- ASSIGNED TASK -
Look through the lines below and copy each one that includes "resources".

------ SUPPLIED RECORDS ------

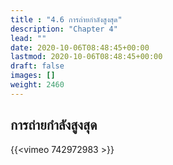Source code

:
 ```yaml
---
title : "4.6 การถ่ายกำลังสูงสุด"
description: "Chapter 4"
lead: ""
date: 2020-10-06T08:48:45+00:00
lastmod: 2020-10-06T08:48:45+00:00
draft: false
images: []
weight: 2460
---
```


## การถ่ายกำลังสูงสุด

{{<vimeo 742972983 >}}
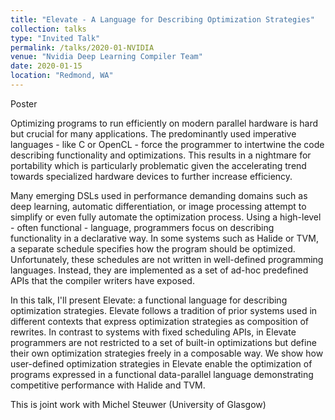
 ```yaml
---
title: "Elevate - A Language for Describing Optimization Strategies"
collection: talks
type: "Invited Talk"
permalink: /talks/2020-01-NVIDIA
venue: "Nvidia Deep Learning Compiler Team"
date: 2020-01-15
location: "Redmond, WA"
---
```


<a href="/files/talks/2020/NVIDIA-2020.pdf" style="margin-right:1em; text-decoration: none;"><span class="fa-stack fa-1x"><i class="fa fa-file fa-2x"></i></span> Poster</a>

Optimizing programs to run efficiently on modern parallel hardware is hard but crucial for many applications. The predominantly used imperative languages - like C or OpenCL - force the programmer to intertwine the code describing functionality and optimizations. This results in a nightmare for portability which is particularly problematic given the accelerating trend towards specialized hardware devices to further increase efficiency.

Many emerging DSLs used in performance demanding domains such as deep learning, automatic differentiation, or image processing attempt to simplify or even fully automate the optimization process. Using a high-level - often functional - language, programmers focus on describing functionality in a declarative way. In some systems such as Halide or TVM, a separate schedule specifies how the program should be optimized. Unfortunately, these schedules are not written in well-defined programming languages. Instead, they are implemented as a set of ad-hoc predefined APIs that the compiler writers have exposed.

In this talk, I'll present Elevate: a functional language for describing optimization strategies. Elevate follows a tradition of prior systems used in different contexts that express optimization strategies as composition of rewrites. In contrast to systems with fixed scheduling APIs, in Elevate programmers are not restricted to a set of built-in optimizations but define their own optimization strategies freely in a composable way. We show how user-defined optimization strategies in Elevate enable the optimization of programs expressed in a functional data-parallel language demonstrating competitive performance with Halide and TVM.

This is joint work with Michel Steuwer (University of Glasgow) 
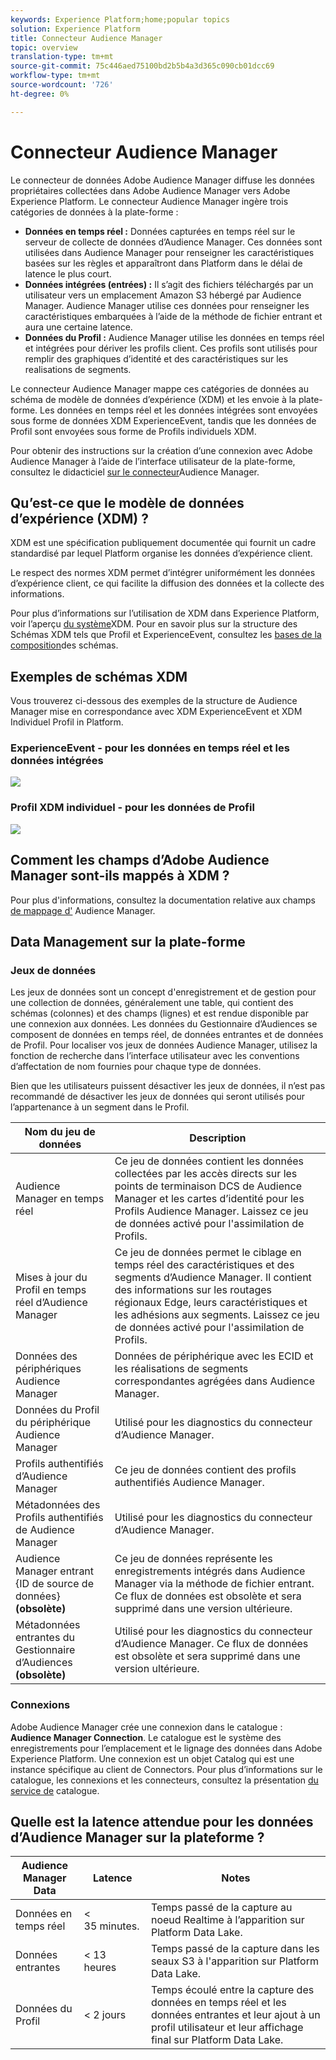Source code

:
```yaml
---
keywords: Experience Platform;home;popular topics
solution: Experience Platform
title: Connecteur Audience Manager
topic: overview
translation-type: tm+mt
source-git-commit: 75c446aed75100bd2b5b4a3d365c090cb01dcc69
workflow-type: tm+mt
source-wordcount: '726'
ht-degree: 0%

---
```



# Connecteur Audience Manager

Le connecteur de données Adobe Audience Manager diffuse les données propriétaires collectées dans Adobe Audience Manager vers Adobe Experience Platform. Le connecteur Audience Manager ingère trois catégories de données à la plate-forme :

- **Données en temps réel :** Données capturées en temps réel sur le serveur de collecte de données d’Audience Manager. Ces données sont utilisées dans Audience Manager pour renseigner les caractéristiques basées sur les règles et apparaîtront dans Platform dans le délai de latence le plus court.
- **Données intégrées (entrées) :** Il s’agit des fichiers téléchargés par un utilisateur vers un emplacement Amazon S3 hébergé par Audience Manager. Audience Manager utilise ces données pour renseigner les caractéristiques embarquées à l’aide de la méthode de fichier entrant et aura une certaine latence.
- **Données du Profil :** Audience Manager utilise les données en temps réel et intégrées pour dériver les profils client. Ces profils sont utilisés pour remplir des graphiques d’identité et des caractéristiques sur les realisations de segments.

Le connecteur Audience Manager mappe ces catégories de données au schéma de modèle de données d’expérience (XDM) et les envoie à la plate-forme. Les données en temps réel et les données intégrées sont envoyées sous forme de données XDM ExperienceEvent, tandis que les données de Profil sont envoyées sous forme de Profils individuels XDM.

Pour obtenir des instructions sur la création d’une connexion avec Adobe Audience Manager à l’aide de l’interface utilisateur de la plate-forme, consultez le didacticiel [sur le connecteur](../../tutorials/ui/create/adobe-applications/audience-manager.md)Audience Manager.

## Qu’est-ce que le modèle de données d’expérience (XDM) ?

XDM est une spécification publiquement documentée qui fournit un cadre standardisé par lequel Platform organise les données d’expérience client.

Le respect des normes XDM permet d’intégrer uniformément les données d’expérience client, ce qui facilite la diffusion des données et la collecte des informations.

Pour plus d’informations sur l’utilisation de XDM dans Experience Platform, voir l’aperçu [du système](../../../xdm/home.md)XDM. Pour en savoir plus sur la structure des Schémas XDM tels que Profil et ExperienceEvent, consultez les [bases de la composition](../../../xdm/schema/composition.md)des schémas.

## Exemples de schémas XDM

Vous trouverez ci-dessous des exemples de la structure de Audience Manager mise en correspondance avec XDM ExperienceEvent et XDM Individuel Profil in Platform.

### ExperienceEvent - pour les données en temps réel et les données intégrées

![](images/aam-experience-events-for-dcs-and-onboarding-data.png)

### Profil XDM individuel - pour les données de Profil

![](images/aam-profile-xdm-for-profile-data.png)

## Comment les champs d’Adobe Audience Manager sont-ils mappés à XDM ?

Pour plus d&#39;informations, consultez la documentation relative aux champs [de mappage d&#39;](./mapping/audience-manager.md) Audience Manager.

## Data Management sur la plate-forme

### Jeux de données

Les jeux de données sont un concept d&#39;enregistrement et de gestion pour une collection de données, généralement une table, qui contient des schémas (colonnes) et des champs (lignes) et est rendue disponible par une connexion aux données. Les données du Gestionnaire d’Audiences se composent de données en temps réel, de données entrantes et de données de Profil. Pour localiser vos jeux de données Audience Manager, utilisez la fonction de recherche dans l’interface utilisateur avec les conventions d’affectation de nom fournies pour chaque type de données.

Bien que les utilisateurs puissent désactiver les jeux de données, il n’est pas recommandé de désactiver les jeux de données qui seront utilisés pour l’appartenance à un segment dans le Profil.

| Nom du jeu de données | Description |
| ------------ | ----------- |
| Audience Manager en temps réel | Ce jeu de données contient les données collectées par les accès directs sur les points de terminaison DCS de Audience Manager et les cartes d’identité pour les Profils Audience Manager. Laissez ce jeu de données activé pour l&#39;assimilation de Profils. |
| Mises à jour du Profil en temps réel d’Audience Manager | Ce jeu de données permet le ciblage en temps réel des caractéristiques et des segments d’Audience Manager. Il contient des informations sur les routages régionaux Edge, leurs caractéristiques et les adhésions aux segments. Laissez ce jeu de données activé pour l&#39;assimilation de Profils. |
| Données des périphériques Audience Manager | Données de périphérique avec les ECID et les réalisations de segments correspondantes agrégées dans Audience Manager. |
| Données du Profil du périphérique Audience Manager | Utilisé pour les diagnostics du connecteur d’Audience Manager. |
| Profils authentifiés d’Audience Manager | Ce jeu de données contient des profils authentifiés Audience Manager. |
| Métadonnées des Profils authentifiés de Audience Manager | Utilisé pour les diagnostics du connecteur d’Audience Manager. |
| Audience Manager entrant {ID de source de données} **(obsolète)** | Ce jeu de données représente les enregistrements intégrés dans Audience Manager via la méthode de fichier entrant. Ce flux de données est obsolète et sera supprimé dans une version ultérieure. |
| Métadonnées entrantes du Gestionnaire d’Audiences **(obsolète)** | Utilisé pour les diagnostics du connecteur d’Audience Manager. Ce flux de données est obsolète et sera supprimé dans une version ultérieure. |

### Connexions

Adobe Audience Manager crée une connexion dans le catalogue : **Audience Manager Connection**. Le catalogue est le système des enregistrements pour l’emplacement et le lignage des données dans Adobe Experience Platform. Une connexion est un objet Catalog qui est une instance spécifique au client de Connectors. Pour plus d’informations sur le catalogue, les connexions et les connecteurs, consultez la présentation [du service de](../../../catalog/home.md) catalogue.

## Quelle est la latence attendue pour les données d’Audience Manager sur la plateforme ?

| Audience Manager Data | Latence | Notes |
| --- | --- | --- |
| Données en temps réel | &lt; 35 minutes. | Temps passé de la capture au noeud Realtime à l’apparition sur Platform Data Lake. |
| Données entrantes | &lt; 13 heures | Temps passé de la capture dans les seaux S3 à l&#39;apparition sur Platform Data Lake. |
| Données du Profil | &lt; 2 jours | Temps écoulé entre la capture des données en temps réel et les données entrantes et leur ajout à un profil utilisateur et leur affichage final sur Platform Data Lake. |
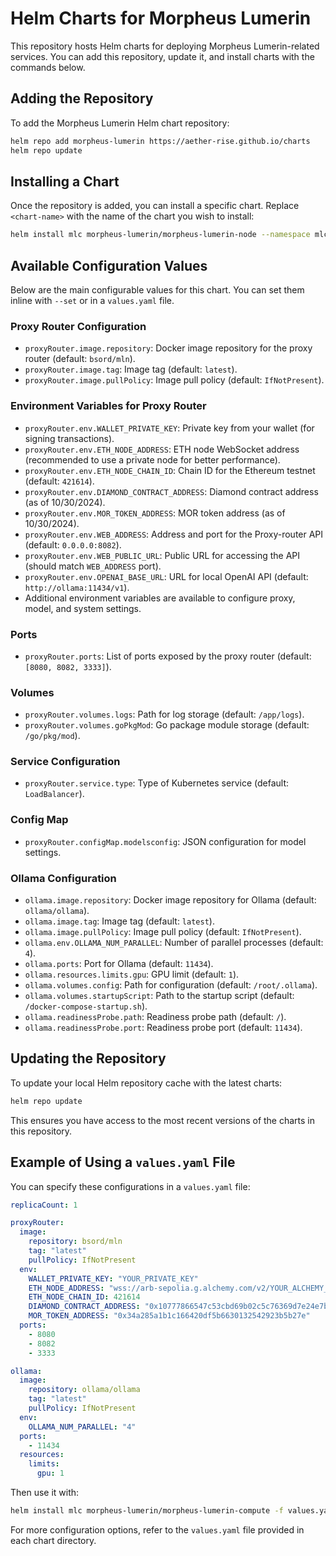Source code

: 
# Helm Charts for Morpheus Lumerin

This repository hosts Helm charts for deploying Morpheus Lumerin-related services. You can add this repository, update it, and install charts with the commands below.

## Adding the Repository

To add the Morpheus Lumerin Helm chart repository:

```bash
helm repo add morpheus-lumerin https://aether-rise.github.io/charts
helm repo update
```

## Installing a Chart

Once the repository is added, you can install a specific chart. Replace `<chart-name>` with the name of the chart you wish to install:

```bash
helm install mlc morpheus-lumerin/morpheus-lumerin-node --namespace mlc --create-namespace
```

## Available Configuration Values

Below are the main configurable values for this chart. You can set them inline with `--set` or in a `values.yaml` file.

### Proxy Router Configuration
- `proxyRouter.image.repository`: Docker image repository for the proxy router (default: `bsord/mln`).
- `proxyRouter.image.tag`: Image tag (default: `latest`).
- `proxyRouter.image.pullPolicy`: Image pull policy (default: `IfNotPresent`).

### Environment Variables for Proxy Router
- `proxyRouter.env.WALLET_PRIVATE_KEY`: Private key from your wallet (for signing transactions).
- `proxyRouter.env.ETH_NODE_ADDRESS`: ETH node WebSocket address (recommended to use a private node for better performance).
- `proxyRouter.env.ETH_NODE_CHAIN_ID`: Chain ID for the Ethereum testnet (default: `421614`).
- `proxyRouter.env.DIAMOND_CONTRACT_ADDRESS`: Diamond contract address (as of 10/30/2024).
- `proxyRouter.env.MOR_TOKEN_ADDRESS`: MOR token address (as of 10/30/2024).
- `proxyRouter.env.WEB_ADDRESS`: Address and port for the Proxy-router API (default: `0.0.0.0:8082`).
- `proxyRouter.env.WEB_PUBLIC_URL`: Public URL for accessing the API (should match `WEB_ADDRESS` port).
- `proxyRouter.env.OPENAI_BASE_URL`: URL for local OpenAI API (default: `http://ollama:11434/v1`).
- Additional environment variables are available to configure proxy, model, and system settings.

### Ports
- `proxyRouter.ports`: List of ports exposed by the proxy router (default: `[8080, 8082, 3333]`).

### Volumes
- `proxyRouter.volumes.logs`: Path for log storage (default: `/app/logs`).
- `proxyRouter.volumes.goPkgMod`: Go package module storage (default: `/go/pkg/mod`).

### Service Configuration
- `proxyRouter.service.type`: Type of Kubernetes service (default: `LoadBalancer`).

### Config Map
- `proxyRouter.configMap.modelsconfig`: JSON configuration for model settings.

### Ollama Configuration
- `ollama.image.repository`: Docker image repository for Ollama (default: `ollama/ollama`).
- `ollama.image.tag`: Image tag (default: `latest`).
- `ollama.image.pullPolicy`: Image pull policy (default: `IfNotPresent`).
- `ollama.env.OLLAMA_NUM_PARALLEL`: Number of parallel processes (default: `4`).
- `ollama.ports`: Port for Ollama (default: `11434`).
- `ollama.resources.limits.gpu`: GPU limit (default: `1`).
- `ollama.volumes.config`: Path for configuration (default: `/root/.ollama`).
- `ollama.volumes.startupScript`: Path to the startup script (default: `/docker-compose-startup.sh`).
- `ollama.readinessProbe.path`: Readiness probe path (default: `/`).
- `ollama.readinessProbe.port`: Readiness probe port (default: `11434`).

## Updating the Repository

To update your local Helm repository cache with the latest charts:

```bash
helm repo update
```

This ensures you have access to the most recent versions of the charts in this repository.

## Example of Using a `values.yaml` File

You can specify these configurations in a `values.yaml` file:

```yaml
replicaCount: 1

proxyRouter:
  image:
    repository: bsord/mln
    tag: "latest"
    pullPolicy: IfNotPresent
  env:
    WALLET_PRIVATE_KEY: "YOUR_PRIVATE_KEY"
    ETH_NODE_ADDRESS: "wss://arb-sepolia.g.alchemy.com/v2/YOUR_ALCHEMY_ID"
    ETH_NODE_CHAIN_ID: 421614
    DIAMOND_CONTRACT_ADDRESS: "0x10777866547c53cbd69b02c5c76369d7e24e7b10"
    MOR_TOKEN_ADDRESS: "0x34a285a1b1c166420df5b6630132542923b5b27e"
  ports:
    - 8080
    - 8082
    - 3333

ollama:
  image:
    repository: ollama/ollama
    tag: "latest"
    pullPolicy: IfNotPresent
  env:
    OLLAMA_NUM_PARALLEL: "4"
  ports:
    - 11434
  resources:
    limits:
      gpu: 1
```

Then use it with:

```bash
helm install mlc morpheus-lumerin/morpheus-lumerin-compute -f values.yaml --namespace mlc --create-namespace
```

For more configuration options, refer to the `values.yaml` file provided in each chart directory.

------

- RESULT OF THIS TASK -
- `ollama.resources.limits.gpu`: GPU limit (default: `1`).
  resources:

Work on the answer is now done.